• Input data:

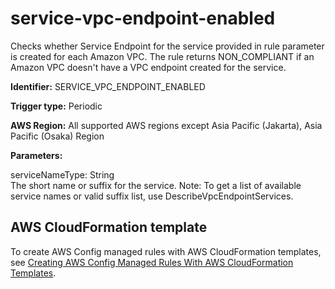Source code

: # service\-vpc\-endpoint\-enabled<a name="service-vpc-endpoint-enabled"></a>

Checks whether Service Endpoint for the service provided in rule parameter is created for each Amazon VPC\. The rule returns NON\_COMPLIANT if an Amazon VPC doesn't have a VPC endpoint created for the service\. 

**Identifier:** SERVICE\_VPC\_ENDPOINT\_ENABLED

**Trigger type:** Periodic

**AWS Region:** All supported AWS regions except Asia Pacific \(Jakarta\), Asia Pacific \(Osaka\) Region

**Parameters:**

serviceNameType: String  
The short name or suffix for the service\. Note: To get a list of available service names or valid suffix list, use DescribeVpcEndpointServices\.

## AWS CloudFormation template<a name="w79aac11c32c17b7d533c15"></a>

To create AWS Config managed rules with AWS CloudFormation templates, see [Creating AWS Config Managed Rules With AWS CloudFormation Templates](aws-config-managed-rules-cloudformation-templates.md)\.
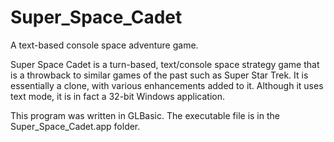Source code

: # Super_Space_Cadet
 A text-based console space adventure game.

Super Space Cadet is a turn-based, text/console space strategy game that is a throwback to similar games of the past such as Super Star Trek.  It is essentially a clone, with various enhancements added to it.  Although it uses text mode, it is in fact a 32-bit Windows application.

This program was written in GLBasic.  The executable file is in the Super_Space_Cadet.app folder.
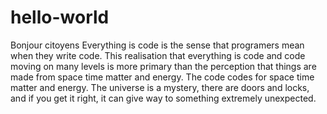 # hello-world
Bonjour citoyens
Everything is code is the sense that programers mean when they write code. This realisation that everything is code and code moving on many levels is more primary than the perception that things are made from space time matter and energy. The code codes for space time matter and energy. The universe is a mystery, there are doors and locks, and if you get it right, it can give way to something extremely unexpected. 
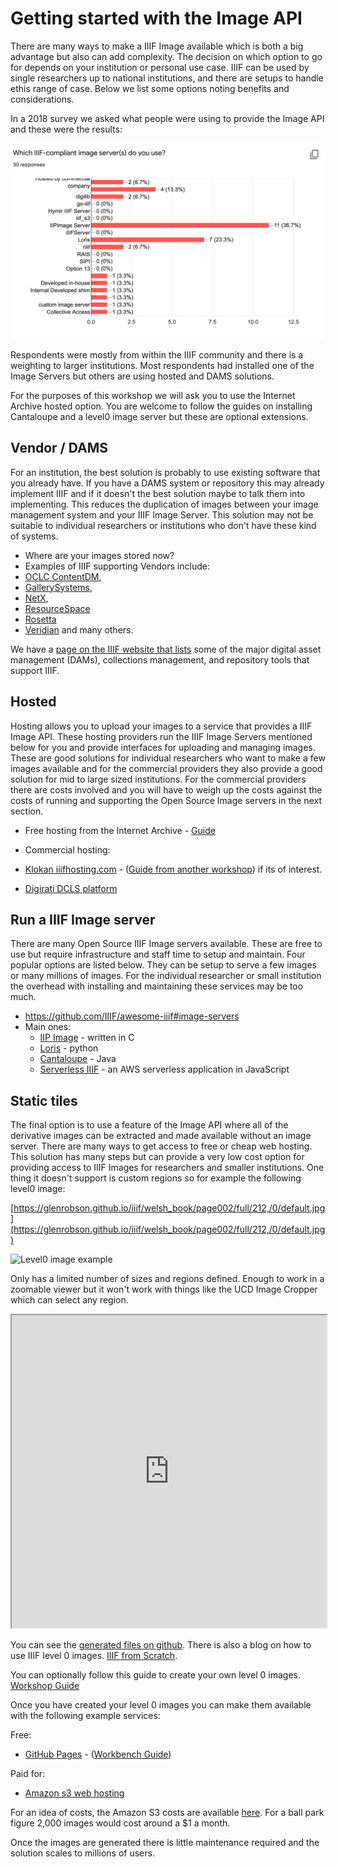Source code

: # Getting started with the Image API

There are many ways to make a IIIF Image available which is both a big advantage but also can add complexity. The decision on which option to go for depends on your institution or personal use case. IIIF can be used by single researchers up to national institutions, and there are setups to handle ethis range of case. Below we list some options noting benefits and considerations.

In a 2018 survey we asked what people were using to provide the Image API and these were the results:

<img src="imgs/img_server_use.png" alt="Use of image servers" class="standout-image"/>

Respondents were mostly from within the IIIF community and there is a weighting to larger institutions. Most respondents had installed one of the Image Servers but others are using hosted and DAMS solutions.

For the purposes of this workshop we will ask you to use the Internet Archive hosted option. You are welcome to follow the guides on installing Cantaloupe and a level0 image server but these are optional extensions.

## Vendor / DAMS

For an institution, the best solution is probably to use existing software that you already have. If you have a DAMS system or repository this may already implement IIIF and if it doesn't the best solution maybe to talk them into implementing. This reduces the duplication of images between your image management system and your IIIF Image Server. This solution may not be suitable to individual researchers or institutions who don't have these kind of systems.

 * Where are your images stored now?
 * Examples of IIIF supporting Vendors include:
  * [OCLC ContentDM](https://www.oclc.org/en/contentdm/iiif.html),
  * [GallerySystems](https://www.gallerysystems.com/iiif-what-is-it-and-what-does-it-do/),
  * [NetX](https://www.netx.net/blog/iiif_museums_dams),
  * [ResourceSpace](https://www.resourcespace.com/knowledge-base/api/iiif)
  * [Rosetta](https://knowledge.exlibrisgroup.com/Rosetta/Training/What%27s_New_Videos/Rosetta_5-3/IIIF_Image_Viewing)
  * [Veridian](https://veridiansoftware.com/news/veridian-joins-iiif-community/) and many others.

We have a [page on the IIIF website that lists](https://iiif.io/get-started/vendors/) some of the major digital asset management (DAMs), collections management, and repository tools that support IIIF.

## Hosted

Hosting allows you to upload your images to a service that provides a IIIF Image API. These hosting providers run the IIIF Image Servers mentioned below for you and provide interfaces for uploading and managing images. These are good solutions for individual researchers who want to make a few images available and for the commercial providers they also provide a good solution for mid to large sized institutions. For the commercial providers there are costs involved and you will have to weigh up the costs against the costs of running and supporting the Open Source Image servers in the next section.

 * Free hosting from the Internet Archive - [Guide](https://training.iiif.io/iiif-online-workshop/day-two/image-servers/iiif-hosting-ia.html)

 * Commercial hosting:
  * [Klokan iiifhosting.com](https://www.iiifhosting.com/) - ([Guide from another workshop](https://training.iiif.io/iiif-1-day-workshop/image-api/iiif-hosting-saas.html)) if its of interest.
  * [Digirati DCLS platform](https://dlcs.info/)

## Run a IIIF Image server

There are many Open Source IIIF Image servers available. These are free to use but require infrastructure and staff time to setup and maintain. Four popular options are listed below. They can be setup to serve a few images or many millions of images. For the individual researcher or small institution the overhead with installing and maintaining these services may be too much.

 * https://github.com/IIIF/awesome-iiif#image-servers
 * Main ones:
   * [IIP Image](https://iipimage.sourceforge.io/) - written in C
   * [Loris](https://github.com/loris-imageserver/loris) - python
   * [Cantaloupe](https://cantaloupe-project.github.io/) - Java
   * [Serverless IIIF](https://github.com/samvera/serverless-iiif) - an AWS serverless application in JavaScript

## Static tiles

The final option is to use a feature of the Image API where all of the derivative images can be extracted and made available without an image server. There are many ways to get access to free or cheap web hosting. This solution has many steps but can provide a very low cost option for providing access to IIIF Images for researchers and smaller institutions. One thing it doesn't support is custom regions so for example the following level0 image:

 [https://glenrobson.github.io/iiif/welsh_book/page002/full/212,/0/default.jpg](https://glenrobson.github.io/iiif/welsh_book/page002/full/212,/0/default.jpg)

 ![Level0 image example](https://glenrobson.github.io/iiif/welsh_book/page002/full/212,/0/default.jpg)

Only has a limited number of sizes and regions defined. Enough to work in a zoomable viewer but it won't work with things like the UCD Image Cropper which can select any region.

<iframe src="https://iiif.gdmrdigital.com/openseadragon/index.html?image=https://glenrobson.github.io/iiif/welsh_book/page002/info.json" width="100%" height="500px"></iframe>

You can see the [generated files on github](https://github.com/glenrobson/glenrobson.github.io/tree/master/iiif/welsh_book/page002/). There is also a blog on how to use IIIF level 0 images. [IIIF from Scratch](https://glenrobson.github.io/iiif/2018/01/12/iiif-from-scrtach.html).

You can optionally follow this guide to create your own level 0 images. [Workshop Guide](https://training.iiif.io/iiif-online-workshop/day-two/image-servers/level0-workbench.html)

Once you have created your level 0 images you can make them available with the following example services:

Free:
 * [GitHub Pages](https://pages.github.com/) - ([Workbench Guide](https://training.iiif.io/iiif-online-workshop/day-two/image-servers/level0-workbench.html))

Paid for:
 * [Amazon s3 web hosting](https://docs.aws.amazon.com/AmazonS3/latest/dev/WebsiteHosting.html)

For an idea of costs, the Amazon S3 costs are available [here](https://aws.amazon.com/s3/pricing/). For a ball park figure 2,000 images would cost around a $1 a month.

Once the images are generated there is little maintenance required and the solution scales to millions of users.
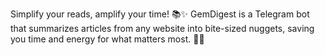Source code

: Simplify your reads, amplify your time! 📚✨ GemDigest is a Telegram bot that summarizes articles from any website into bite-sized nuggets, saving you time and energy for what matters most. 📱👋
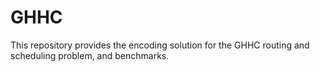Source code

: # GHHC

This repository provides the encoding solution for the GHHC routing and scheduling problem, and benchmarks. 
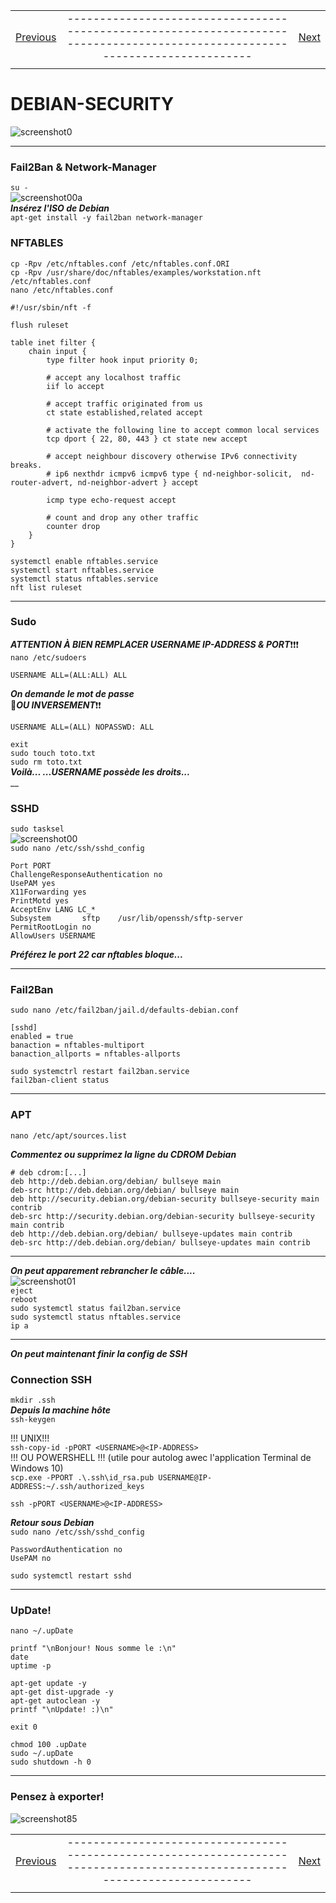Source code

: |             |             |               |
| :---        |    :----:   |          ---: |
| [Previous](06-debian-config.md)     |-----------------------------------------------------------------------------------------------------------------------------| [Next](08-debian-GUI.md)   |
|             |             |               |

#   DEBIAN-SECURITY  
![screenshot0](IMG/debian-logo.png)  
___  

### Fail2Ban & Network-Manager  
`su -`  
![screenshot00a](IMG/06-debian-config/00a.png)  
***Insérez l'ISO de Debian***  
`apt-get install -y fail2ban network-manager`  

### NFTABLES  
`cp -Rpv /etc/nftables.conf /etc/nftables.conf.ORI`  
`cp -Rpv /usr/share/doc/nftables/examples/workstation.nft /etc/nftables.conf`  
`nano /etc/nftables.conf`  

    #!/usr/sbin/nft -f

    flush ruleset

    table inet filter {
        chain input {
            type filter hook input priority 0;

            # accept any localhost traffic
            iif lo accept

            # accept traffic originated from us
            ct state established,related accept

            # activate the following line to accept common local services
            tcp dport { 22, 80, 443 } ct state new accept

            # accept neighbour discovery otherwise IPv6 connectivity breaks.
            # ip6 nexthdr icmpv6 icmpv6 type { nd-neighbor-solicit,  nd-router-advert, nd-neighbor-advert } accept

            icmp type echo-request accept

            # count and drop any other traffic
            counter drop
        }
    }

`systemctl enable nftables.service`  
`systemctl start nftables.service`  
`systemctl status nftables.service`  
`nft list ruleset`  
___  

### Sudo  
***ATTENTION À BIEN REMPLACER USERNAME IP-ADDRESS & PORT***❗❗❗  
`nano /etc/sudoers`  

    USERNAME ALL=(ALL:ALL) ALL

***On demande le mot de passe***  
🛑***OU INVERSEMENT***❗❗  

    USERNAME ALL=(ALL) NOPASSWD: ALL

`exit`  
`sudo touch toto.txt`  
`sudo rm toto.txt`  
***Voilà... ...USERNAME possède les droits...***  
__  

### SSHD  
`sudo tasksel`  
![screenshot00](IMG/07-debian-security/00.png)  
`sudo nano /etc/ssh/sshd_config`  

    Port PORT
    ChallengeResponseAuthentication no
    UsePAM yes
    X11Forwarding yes
    PrintMotd yes
    AcceptEnv LANG LC_*
    Subsystem       sftp    /usr/lib/openssh/sftp-server
    PermitRootLogin no
    AllowUsers USERNAME

***Préférez le port 22 car nftables bloque...***  
___  

### Fail2Ban  
`sudo nano /etc/fail2ban/jail.d/defaults-debian.conf`  

    [sshd]
    enabled = true
    banaction = nftables-multiport
    banaction_allports = nftables-allports

`sudo systemctrl restart fail2ban.service`  
`fail2ban-client status`  
___  

### APT  
`nano /etc/apt/sources.list`  

***Commentez ou supprimez la ligne du CDROM Debian***  

    # deb cdrom:[...]
	deb http://deb.debian.org/debian/ bullseye main
	deb-src http://deb.debian.org/debian/ bullseye main
	deb http://security.debian.org/debian-security bullseye-security main contrib
	deb-src http://security.debian.org/debian-security bullseye-security main contrib
	deb http://deb.debian.org/debian/ bullseye-updates main contrib
	deb-src http://deb.debian.org/debian/ bullseye-updates main contrib

___  

***On peut apparement rebrancher le câble....***  
![screenshot01](IMG/07-debian-security/01.png)  
`eject`  
`reboot`  
`sudo systemctl status fail2ban.service`  
`sudo systemctl status nftables.service`  
`ip a`  
___  

***On peut maintenant finir la config de SSH***  
### Connection SSH  
`mkdir .ssh`  
***Depuis la machine hôte***  
`ssh-keygen`  

!!! UNIX!!!  
`ssh-copy-id -pPORT <USERNAME>@<IP-ADDRESS>`  
!!! OU POWERSHELL !!! (utile pour autolog awec l'application Terminal de Windows 10)  
`scp.exe -PPORT .\.ssh\id_rsa.pub USERNAME@IP-ADDRESS:~/.ssh/authorized_keys`  
  
`ssh -pPORT <USERNAME>@<IP-ADDRESS>`  

***Retour sous Debian***  
`sudo nano /etc/ssh/sshd_config`  

    PasswordAuthentication no
    UsePAM no

`sudo systemctl restart sshd`  
___  

### UpDate!  
`nano ~/.upDate`  

    printf "\nBonjour! Nous somme le :\n"
    date
    uptime -p

    apt-get update -y
    apt-get dist-upgrade -y
    apt-get autoclean -y
    printf "\nUpdate! :)\n"

    exit 0

`chmod 100 .upDate`  
`sudo ~/.upDate`  
`sudo shutdown -h 0`  
___  

###	Pensez à exporter!  
![screenshot85](IMG/05-debian-install/85.png)  

|             |             |               |
| :---        |    :----:   |          ---: |
| [Previous](06-debian-config.md)     |-----------------------------------------------------------------------------------------------------------------------------| [Next](08-debian-GUI.md)   |
|             |             |               |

• What to work on:
Whenever a line of the data includes the word "state", show that line in full.

• Answer box:
            ct state established,related accept
            tcp dport { 22, 80, 443 } ct state new accept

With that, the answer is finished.